▶ What you should do: Please reproduce the entries exactly as they appear below, but not the pictures.

START Data provided

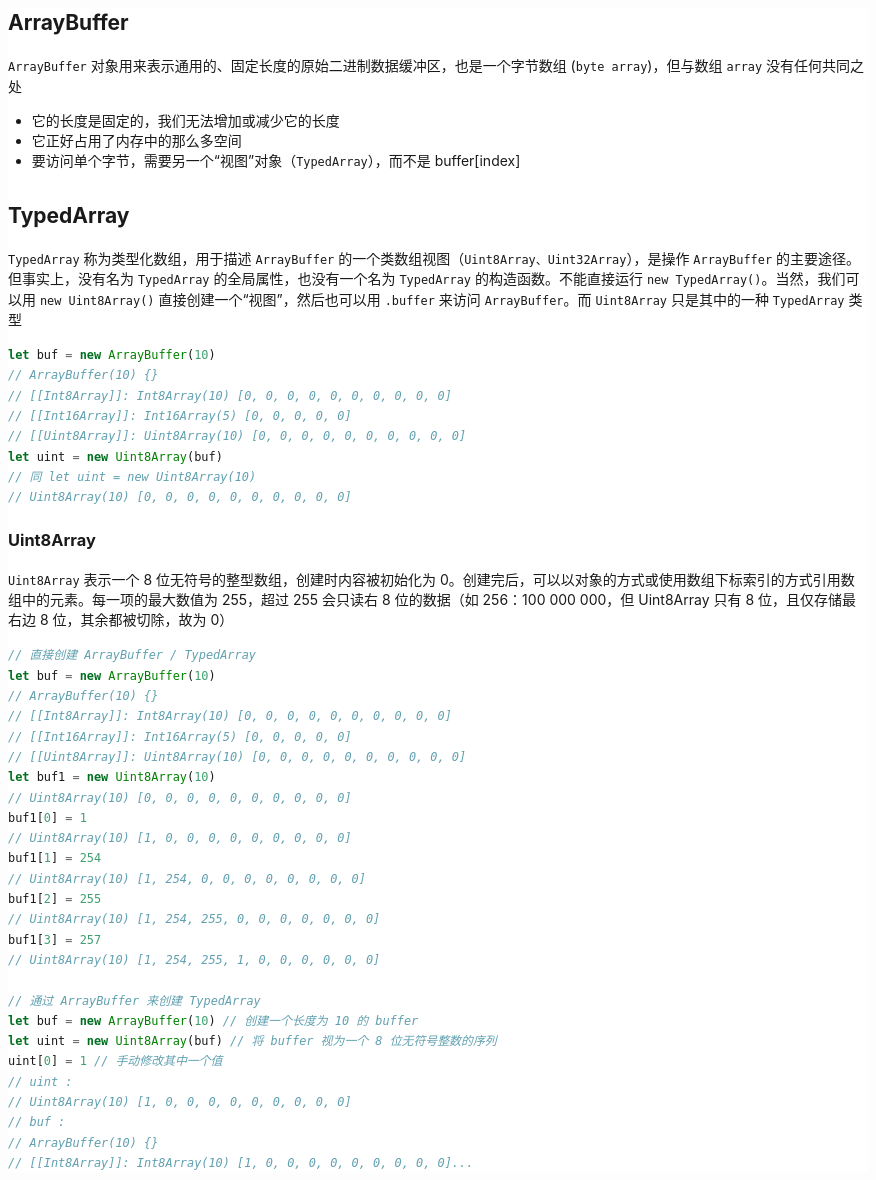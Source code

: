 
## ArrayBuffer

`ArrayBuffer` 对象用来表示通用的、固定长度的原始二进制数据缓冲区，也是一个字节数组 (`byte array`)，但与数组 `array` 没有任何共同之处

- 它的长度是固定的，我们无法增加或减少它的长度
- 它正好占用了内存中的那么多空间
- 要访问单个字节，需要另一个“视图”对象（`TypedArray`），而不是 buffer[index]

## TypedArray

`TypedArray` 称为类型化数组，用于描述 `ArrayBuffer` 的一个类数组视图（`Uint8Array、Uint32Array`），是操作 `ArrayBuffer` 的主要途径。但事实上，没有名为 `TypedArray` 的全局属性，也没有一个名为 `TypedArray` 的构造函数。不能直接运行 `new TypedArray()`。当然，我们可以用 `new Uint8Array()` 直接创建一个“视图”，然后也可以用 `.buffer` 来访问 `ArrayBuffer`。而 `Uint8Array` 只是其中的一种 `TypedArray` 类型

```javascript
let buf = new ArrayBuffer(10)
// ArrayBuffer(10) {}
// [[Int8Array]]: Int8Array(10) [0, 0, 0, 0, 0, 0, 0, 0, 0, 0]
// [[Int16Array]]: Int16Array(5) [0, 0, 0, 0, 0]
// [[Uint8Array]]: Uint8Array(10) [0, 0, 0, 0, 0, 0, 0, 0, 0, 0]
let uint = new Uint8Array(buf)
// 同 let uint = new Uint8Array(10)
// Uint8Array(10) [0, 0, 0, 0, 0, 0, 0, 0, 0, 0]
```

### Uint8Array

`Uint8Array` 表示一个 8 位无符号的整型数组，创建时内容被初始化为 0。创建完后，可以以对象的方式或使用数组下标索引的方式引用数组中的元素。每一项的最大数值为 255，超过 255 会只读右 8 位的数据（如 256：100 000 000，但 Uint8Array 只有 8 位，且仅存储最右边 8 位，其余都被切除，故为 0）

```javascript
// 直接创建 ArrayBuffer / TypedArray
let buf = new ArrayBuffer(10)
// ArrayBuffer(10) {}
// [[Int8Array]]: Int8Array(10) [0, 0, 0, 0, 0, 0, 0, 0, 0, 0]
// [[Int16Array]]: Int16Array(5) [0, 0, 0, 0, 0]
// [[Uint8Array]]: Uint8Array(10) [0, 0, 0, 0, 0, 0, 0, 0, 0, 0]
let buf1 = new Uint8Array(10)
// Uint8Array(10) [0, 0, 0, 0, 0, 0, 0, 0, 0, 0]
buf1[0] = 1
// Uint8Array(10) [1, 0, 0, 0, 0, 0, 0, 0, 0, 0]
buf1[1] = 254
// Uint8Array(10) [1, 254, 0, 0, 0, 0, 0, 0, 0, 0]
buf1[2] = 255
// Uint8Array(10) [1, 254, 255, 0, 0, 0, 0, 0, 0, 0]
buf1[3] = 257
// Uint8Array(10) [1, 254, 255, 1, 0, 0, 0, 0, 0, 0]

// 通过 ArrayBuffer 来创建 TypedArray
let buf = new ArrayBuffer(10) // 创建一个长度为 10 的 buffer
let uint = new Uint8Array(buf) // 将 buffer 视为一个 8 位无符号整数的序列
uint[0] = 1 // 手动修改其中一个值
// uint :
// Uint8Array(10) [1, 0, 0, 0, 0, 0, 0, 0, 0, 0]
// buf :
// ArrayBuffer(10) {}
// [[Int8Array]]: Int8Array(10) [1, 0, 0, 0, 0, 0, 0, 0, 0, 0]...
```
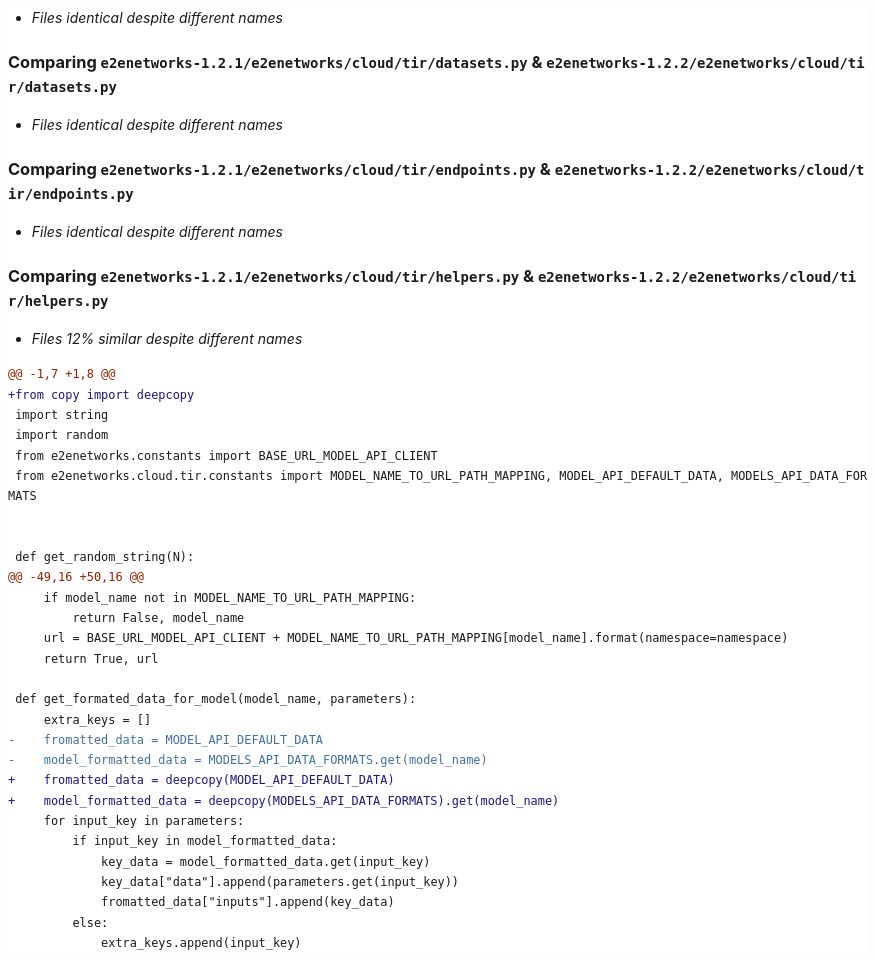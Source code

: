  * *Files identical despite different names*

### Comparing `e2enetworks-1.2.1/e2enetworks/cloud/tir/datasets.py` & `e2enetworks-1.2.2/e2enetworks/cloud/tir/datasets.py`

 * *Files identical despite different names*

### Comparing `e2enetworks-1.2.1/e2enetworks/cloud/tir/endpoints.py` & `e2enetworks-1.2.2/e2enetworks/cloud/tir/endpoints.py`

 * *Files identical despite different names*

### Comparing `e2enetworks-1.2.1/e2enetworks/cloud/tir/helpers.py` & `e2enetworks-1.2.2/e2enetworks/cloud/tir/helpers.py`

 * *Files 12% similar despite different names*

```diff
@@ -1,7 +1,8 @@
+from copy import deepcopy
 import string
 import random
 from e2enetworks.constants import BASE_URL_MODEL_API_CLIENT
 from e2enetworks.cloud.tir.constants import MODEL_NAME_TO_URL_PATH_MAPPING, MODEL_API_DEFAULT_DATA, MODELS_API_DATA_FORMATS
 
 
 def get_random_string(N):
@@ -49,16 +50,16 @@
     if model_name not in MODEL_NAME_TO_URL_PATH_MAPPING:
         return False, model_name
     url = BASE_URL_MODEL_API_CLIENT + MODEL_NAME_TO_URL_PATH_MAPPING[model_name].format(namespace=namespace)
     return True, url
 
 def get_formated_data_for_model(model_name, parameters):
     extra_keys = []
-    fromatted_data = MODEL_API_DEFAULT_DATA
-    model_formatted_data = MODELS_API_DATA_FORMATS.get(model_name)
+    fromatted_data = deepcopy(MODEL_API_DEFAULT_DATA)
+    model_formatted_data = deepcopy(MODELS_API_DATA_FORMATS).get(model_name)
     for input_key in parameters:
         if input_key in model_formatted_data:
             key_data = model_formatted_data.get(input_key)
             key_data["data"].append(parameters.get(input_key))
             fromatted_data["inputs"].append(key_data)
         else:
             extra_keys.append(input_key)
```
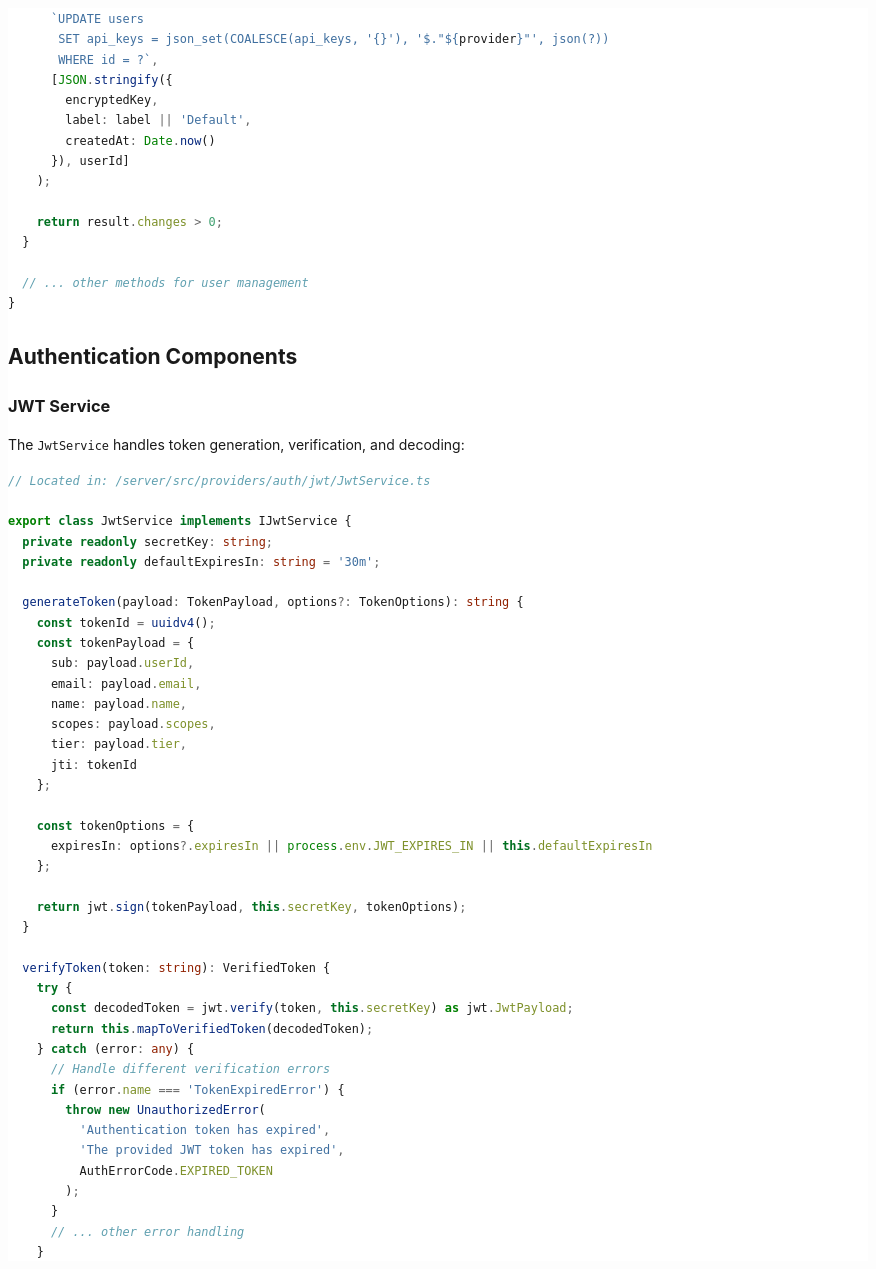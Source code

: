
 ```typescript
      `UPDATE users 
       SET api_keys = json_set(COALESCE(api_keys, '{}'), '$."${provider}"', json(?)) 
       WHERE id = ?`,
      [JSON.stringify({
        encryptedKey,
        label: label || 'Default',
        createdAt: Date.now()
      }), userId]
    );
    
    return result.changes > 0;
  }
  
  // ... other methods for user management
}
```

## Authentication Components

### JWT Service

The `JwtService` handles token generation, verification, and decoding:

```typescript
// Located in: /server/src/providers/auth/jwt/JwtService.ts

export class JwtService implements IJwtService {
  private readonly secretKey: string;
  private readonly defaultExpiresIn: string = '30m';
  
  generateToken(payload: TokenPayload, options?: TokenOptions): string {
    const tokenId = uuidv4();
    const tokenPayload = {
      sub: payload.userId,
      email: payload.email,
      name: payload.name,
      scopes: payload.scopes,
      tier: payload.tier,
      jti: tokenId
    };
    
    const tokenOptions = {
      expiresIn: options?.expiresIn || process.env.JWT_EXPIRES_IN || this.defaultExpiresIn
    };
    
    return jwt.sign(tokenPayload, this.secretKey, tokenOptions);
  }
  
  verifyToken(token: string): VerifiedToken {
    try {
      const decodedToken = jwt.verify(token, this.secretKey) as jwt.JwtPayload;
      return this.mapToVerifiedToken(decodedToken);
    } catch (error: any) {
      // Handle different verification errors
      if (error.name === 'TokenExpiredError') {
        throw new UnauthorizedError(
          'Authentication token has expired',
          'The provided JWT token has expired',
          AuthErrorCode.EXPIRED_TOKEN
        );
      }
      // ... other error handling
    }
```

END Data provided

▶ Written solution:
Source code

: 
## ArrayBuffer

`ArrayBuffer` 对象用来表示通用的、固定长度的原始二进制数据缓冲区，也是一个字节数组 (`byte array`)，但与数组 `array` 没有任何共同之处

- 它的长度是固定的，我们无法增加或减少它的长度
- 它正好占用了内存中的那么多空间
- 要访问单个字节，需要另一个“视图”对象（`TypedArray`），而不是 buffer[index]

## TypedArray

`TypedArray` 称为类型化数组，用于描述 `ArrayBuffer` 的一个类数组视图（`Uint8Array、Uint32Array`），是操作 `ArrayBuffer` 的主要途径。但事实上，没有名为 `TypedArray` 的全局属性，也没有一个名为 `TypedArray` 的构造函数。不能直接运行 `new TypedArray()`。当然，我们可以用 `new Uint8Array()` 直接创建一个“视图”，然后也可以用 `.buffer` 来访问 `ArrayBuffer`。而 `Uint8Array` 只是其中的一种 `TypedArray` 类型

```javascript
let buf = new ArrayBuffer(10)
// ArrayBuffer(10) {}
// [[Int8Array]]: Int8Array(10) [0, 0, 0, 0, 0, 0, 0, 0, 0, 0]
// [[Int16Array]]: Int16Array(5) [0, 0, 0, 0, 0]
// [[Uint8Array]]: Uint8Array(10) [0, 0, 0, 0, 0, 0, 0, 0, 0, 0]
let uint = new Uint8Array(buf)
// 同 let uint = new Uint8Array(10)
// Uint8Array(10) [0, 0, 0, 0, 0, 0, 0, 0, 0, 0]
```

### Uint8Array

`Uint8Array` 表示一个 8 位无符号的整型数组，创建时内容被初始化为 0。创建完后，可以以对象的方式或使用数组下标索引的方式引用数组中的元素。每一项的最大数值为 255，超过 255 会只读右 8 位的数据（如 256：100 000 000，但 Uint8Array 只有 8 位，且仅存储最右边 8 位，其余都被切除，故为 0）

```javascript
// 直接创建 ArrayBuffer / TypedArray
let buf = new ArrayBuffer(10)
// ArrayBuffer(10) {}
// [[Int8Array]]: Int8Array(10) [0, 0, 0, 0, 0, 0, 0, 0, 0, 0]
// [[Int16Array]]: Int16Array(5) [0, 0, 0, 0, 0]
// [[Uint8Array]]: Uint8Array(10) [0, 0, 0, 0, 0, 0, 0, 0, 0, 0]
let buf1 = new Uint8Array(10)
// Uint8Array(10) [0, 0, 0, 0, 0, 0, 0, 0, 0, 0]
buf1[0] = 1
// Uint8Array(10) [1, 0, 0, 0, 0, 0, 0, 0, 0, 0]
buf1[1] = 254
// Uint8Array(10) [1, 254, 0, 0, 0, 0, 0, 0, 0, 0]
buf1[2] = 255
// Uint8Array(10) [1, 254, 255, 0, 0, 0, 0, 0, 0, 0]
buf1[3] = 257
// Uint8Array(10) [1, 254, 255, 1, 0, 0, 0, 0, 0, 0]

// 通过 ArrayBuffer 来创建 TypedArray
let buf = new ArrayBuffer(10) // 创建一个长度为 10 的 buffer
let uint = new Uint8Array(buf) // 将 buffer 视为一个 8 位无符号整数的序列
uint[0] = 1 // 手动修改其中一个值
// uint :
// Uint8Array(10) [1, 0, 0, 0, 0, 0, 0, 0, 0, 0]
// buf :
// ArrayBuffer(10) {}
// [[Int8Array]]: Int8Array(10) [1, 0, 0, 0, 0, 0, 0, 0, 0, 0]...
```
Source code

:  * *Files identical despite different names*

### Comparing `e2enetworks-1.2.1/e2enetworks/cloud/tir/datasets.py` & `e2enetworks-1.2.2/e2enetworks/cloud/tir/datasets.py`

 * *Files identical despite different names*

### Comparing `e2enetworks-1.2.1/e2enetworks/cloud/tir/endpoints.py` & `e2enetworks-1.2.2/e2enetworks/cloud/tir/endpoints.py`

 * *Files identical despite different names*

### Comparing `e2enetworks-1.2.1/e2enetworks/cloud/tir/helpers.py` & `e2enetworks-1.2.2/e2enetworks/cloud/tir/helpers.py`

 * *Files 12% similar despite different names*

```diff
@@ -1,7 +1,8 @@
+from copy import deepcopy
 import string
 import random
 from e2enetworks.constants import BASE_URL_MODEL_API_CLIENT
 from e2enetworks.cloud.tir.constants import MODEL_NAME_TO_URL_PATH_MAPPING, MODEL_API_DEFAULT_DATA, MODELS_API_DATA_FORMATS
 
 
 def get_random_string(N):
@@ -49,16 +50,16 @@
     if model_name not in MODEL_NAME_TO_URL_PATH_MAPPING:
         return False, model_name
     url = BASE_URL_MODEL_API_CLIENT + MODEL_NAME_TO_URL_PATH_MAPPING[model_name].format(namespace=namespace)
     return True, url
 
 def get_formated_data_for_model(model_name, parameters):
     extra_keys = []
-    fromatted_data = MODEL_API_DEFAULT_DATA
-    model_formatted_data = MODELS_API_DATA_FORMATS.get(model_name)
+    fromatted_data = deepcopy(MODEL_API_DEFAULT_DATA)
+    model_formatted_data = deepcopy(MODELS_API_DATA_FORMATS).get(model_name)
     for input_key in parameters:
         if input_key in model_formatted_data:
             key_data = model_formatted_data.get(input_key)
             key_data["data"].append(parameters.get(input_key))
             fromatted_data["inputs"].append(key_data)
         else:
             extra_keys.append(input_key)
```
Source code

:
 ```typescript
      `UPDATE users 
       SET api_keys = json_set(COALESCE(api_keys, '{}'), '$."${provider}"', json(?)) 
       WHERE id = ?`,
      [JSON.stringify({
        encryptedKey,
        label: label || 'Default',
        createdAt: Date.now()
      }), userId]
    );
    
    return result.changes > 0;
  }
  
  // ... other methods for user management
}
```

## Authentication Components

### JWT Service

The `JwtService` handles token generation, verification, and decoding:

```typescript
// Located in: /server/src/providers/auth/jwt/JwtService.ts

export class JwtService implements IJwtService {
  private readonly secretKey: string;
  private readonly defaultExpiresIn: string = '30m';
  
  generateToken(payload: TokenPayload, options?: TokenOptions): string {
    const tokenId = uuidv4();
    const tokenPayload = {
      sub: payload.userId,
      email: payload.email,
      name: payload.name,
      scopes: payload.scopes,
      tier: payload.tier,
      jti: tokenId
    };
    
    const tokenOptions = {
      expiresIn: options?.expiresIn || process.env.JWT_EXPIRES_IN || this.defaultExpiresIn
    };
    
    return jwt.sign(tokenPayload, this.secretKey, tokenOptions);
  }
  
  verifyToken(token: string): VerifiedToken {
    try {
      const decodedToken = jwt.verify(token, this.secretKey) as jwt.JwtPayload;
      return this.mapToVerifiedToken(decodedToken);
    } catch (error: any) {
      // Handle different verification errors
      if (error.name === 'TokenExpiredError') {
        throw new UnauthorizedError(
          'Authentication token has expired',
          'The provided JWT token has expired',
          AuthErrorCode.EXPIRED_TOKEN
        );
      }
      // ... other error handling
    }
```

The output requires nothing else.